De 1851 à 1945, le cœur des français va souvent chavirer. La France, dans cette période, a connu une succession de guerres marquant tantôt son adhésion, tantôt une répulsion face au phénomène guerrier. L’opinion publique placée au cœur de la décision politique a dû faire un choix constant entre deux positions antagonistes : pacifisme ou militarisme.

Si début 1853, marquant le commencement de la guerre de Crimée l’opinion publique et les combattants font preuve de réticences, une réelle progression va s’opérer au sein des mentalités post 1870. Une forme de patriotisme émerge suite à la défaite qu’endure la France contre la Prusse – ennemi national redoutable et fascinant – perçue comme une honte nationale. Une telle évolution des mentalités va de pair avec l’instrumentalisation de l’opinion publique par l’appareil politique et leurs divers soutiens qui poussent à voir dans le pacifisme une forme de trahison nationale. Le patriotisme prend une telle ampleur qu’en 1914, la guerre ne constitue plus un phénomène tabou et la résistance dont font preuve les soldats dépasse les attentes. La victoire de 1914 va permettre de renforcer l’ego français qui va se sentir désormais capable non seulement de vaincre la Prusse mais aussi leur imposer un traité d’armistice – Versailles –  tout aussi humiliant que leur défaite de 1870. Cette victoire tant attendue va non seulement permettre au français d’imposer un armistice sans concession mais désormais garantir à la France une place dans la politique internationale comme puissance incontestable. Le traumatisme laissée par la première guerre mondiale va rediriger l’opinion publique vers un pacifisme et donc un refus de guerre qui va s’avérer plus désastreux que la guerre.

Ce qu’il est important de souligner est avant tout la place de l’opinion publique dans ces guerres : était-elle consentante? Si oui, de quelle nature était ce consentement : contraint ou libre ? Mais surtout quel a été le dénominateur commun qui a permis à l’opinion publique de se positionner.

Pour répondre à cette question on va procéder en trois temps à savoir expliquer comment La France passe d’une opinion publique majoritairement pacifiste et attentiste face à la guerre à une opinion publique quasiment militariste et patriotique pour finalement déboucher sur une opinion publique qui considère l’acte de combattre pour la préservation de la Nation comme un devoir de citoyenneté.
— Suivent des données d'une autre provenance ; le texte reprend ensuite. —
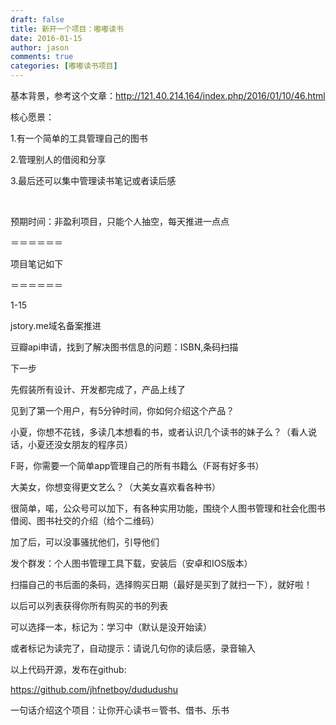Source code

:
 ```yaml
---
draft: false
title: 新开一个项目：嘟嘟读书
date: 2016-01-15
author: jason
comments: true
categories: [嘟嘟读书项目]
---
```

基本背景，参考这个文章：http://121.40.214.164/index.php/2016/01/10/46.html

核心愿景：

1.有一个简单的工具管理自己的图书

2.管理别人的借阅和分享

3.最后还可以集中管理读书笔记或者读后感

&nbsp;

预期时间：非盈利项目，只能个人抽空，每天推进一点点

＝＝＝＝＝＝

项目笔记如下

＝＝＝＝＝＝

1-15

jstory.me域名备案推进

豆瓣api申请，找到了解决图书信息的问题：ISBN,条码扫描

下一步

先假装所有设计、开发都完成了，产品上线了

见到了第一个用户，有5分钟时间，你如何介绍这个产品？

小夏，你想不花钱，多读几本想看的书，或者认识几个读书的妹子么？（看人说话，小夏还没女朋友的程序员）

F哥，你需要一个简单app管理自己的所有书籍么（F哥有好多书）

大美女，你想变得更文艺么？（大美女喜欢看各种书）

很简单，喏，公众号可以加下，有各种实用功能，围绕个人图书管理和社会化图书借阅、图书社交的介绍（给个二维码）

加了后，可以没事骚扰他们，引导他们

发个群发：个人图书管理工具下载，安装后（安卓和IOS版本）

扫描自己的书后面的条码，选择购买日期（最好是买到了就扫一下），就好啦！

以后可以列表获得你所有购买的书的列表

可以选择一本，标记为：学习中（默认是没开始读）

或者标记为读完了，自动提示：请说几句你的读后感，录音输入

以上代码开源，发布在github:

https://github.com/jhfnetboy/dududushu

一句话介绍这个项目：让你开心读书＝管书、借书、乐书
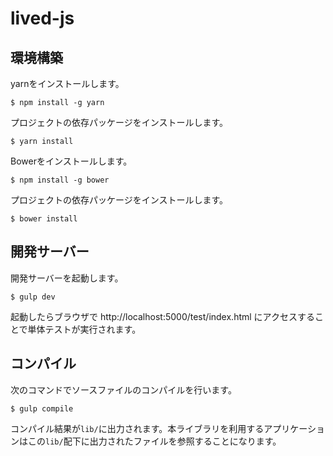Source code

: # lived-js

## 環境構築

yarnをインストールします。

```console
$ npm install -g yarn
```

プロジェクトの依存パッケージをインストールします。

```console
$ yarn install
```

Bowerをインストールします。

```console
$ npm install -g bower
```

プロジェクトの依存パッケージをインストールします。

```console
$ bower install
```


## 開発サーバー

開発サーバーを起動します。

```console
$ gulp dev
```

起動したらブラウザで http://localhost:5000/test/index.html にアクセスすることで単体テストが実行されます。


## コンパイル

次のコマンドでソースファイルのコンパイルを行います。

```console
$ gulp compile
```

コンパイル結果が`lib/`に出力されます。本ライブラリを利用するアプリケーションはこの`lib/`配下に出力されたファイルを参照することになります。

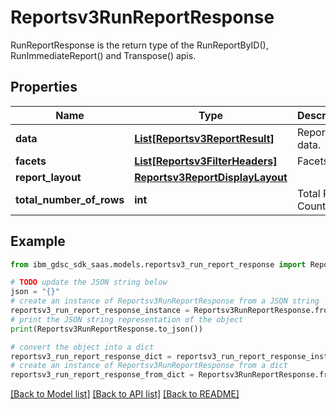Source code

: # Reportsv3RunReportResponse

RunReportResponse is the return type of the RunReportByID(), RunImmediateReport() and Transpose() apis.

## Properties

Name | Type | Description | Notes
------------ | ------------- | ------------- | -------------
**data** | [**List[Reportsv3ReportResult]**](Reportsv3ReportResult.md) | Report data. | [optional] 
**facets** | [**List[Reportsv3FilterHeaders]**](Reportsv3FilterHeaders.md) | Facets. | [optional] 
**report_layout** | [**Reportsv3ReportDisplayLayout**](Reportsv3ReportDisplayLayout.md) |  | [optional] 
**total_number_of_rows** | **int** | Total Rows Count. | [optional] 

## Example

```python
from ibm_gdsc_sdk_saas.models.reportsv3_run_report_response import Reportsv3RunReportResponse

# TODO update the JSON string below
json = "{}"
# create an instance of Reportsv3RunReportResponse from a JSON string
reportsv3_run_report_response_instance = Reportsv3RunReportResponse.from_json(json)
# print the JSON string representation of the object
print(Reportsv3RunReportResponse.to_json())

# convert the object into a dict
reportsv3_run_report_response_dict = reportsv3_run_report_response_instance.to_dict()
# create an instance of Reportsv3RunReportResponse from a dict
reportsv3_run_report_response_from_dict = Reportsv3RunReportResponse.from_dict(reportsv3_run_report_response_dict)
```
[[Back to Model list]](../README.md#documentation-for-models) [[Back to API list]](../README.md#documentation-for-api-endpoints) [[Back to README]](../README.md)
L’image du soldat dans l’opinion publique début 1851 est celle du passé. Le soldat n’est plus en phase avec son siècle  ; il évoque la révolution, la violence dans l’imaginaire d’une opinion publique majoritairement pacifiste. En somme la France est habituée au bien-être de la paix et n’a aucune volonté de voir cet apaisement changer. Repenser à la guerre signifierait faire un saut dans le passé contre l’idée d’un progrès quelconque et réduire à néant toute l’œuvre des Lumières. Cette image du soldat «  démodé  » est d’ailleurs présente dans le roman de Stendhal, Le Rouge et le Noir dans lequel Julien Sorel constate « Je sais choisir l’uniforme de mon siècle. Vingt ans plus tôt j’aurais porté l’uniforme » .Il est d’ailleurs quasi invisible. C’est face à ce type d’opinion publique que Napoléon III se présente avec des discours truffés de références aux prestiges militaires de son oncle défunt Napoléon Bonaparte. Il arrive avec l’espoir de rendre à la France ce prestige en accomplissant son Idéal ultime à savoir faire de la France une Nation en Armes. Or, l’entrave principale à son projet est bien l’opinion publique et politique qui est pacifiste. Les notaires ont d’ailleurs accepté de soutenir son coup d’État de 1851 à la seule condition de maintenir un gouvernement pacifiste. L’opinion publique n’a pas de place pour une quelconque forme de militarisme ou de guerre  ; les effectifs militaires lors de la Guerre Crimée témoignent de ce phénomène de répulsion face à la guerre des Français.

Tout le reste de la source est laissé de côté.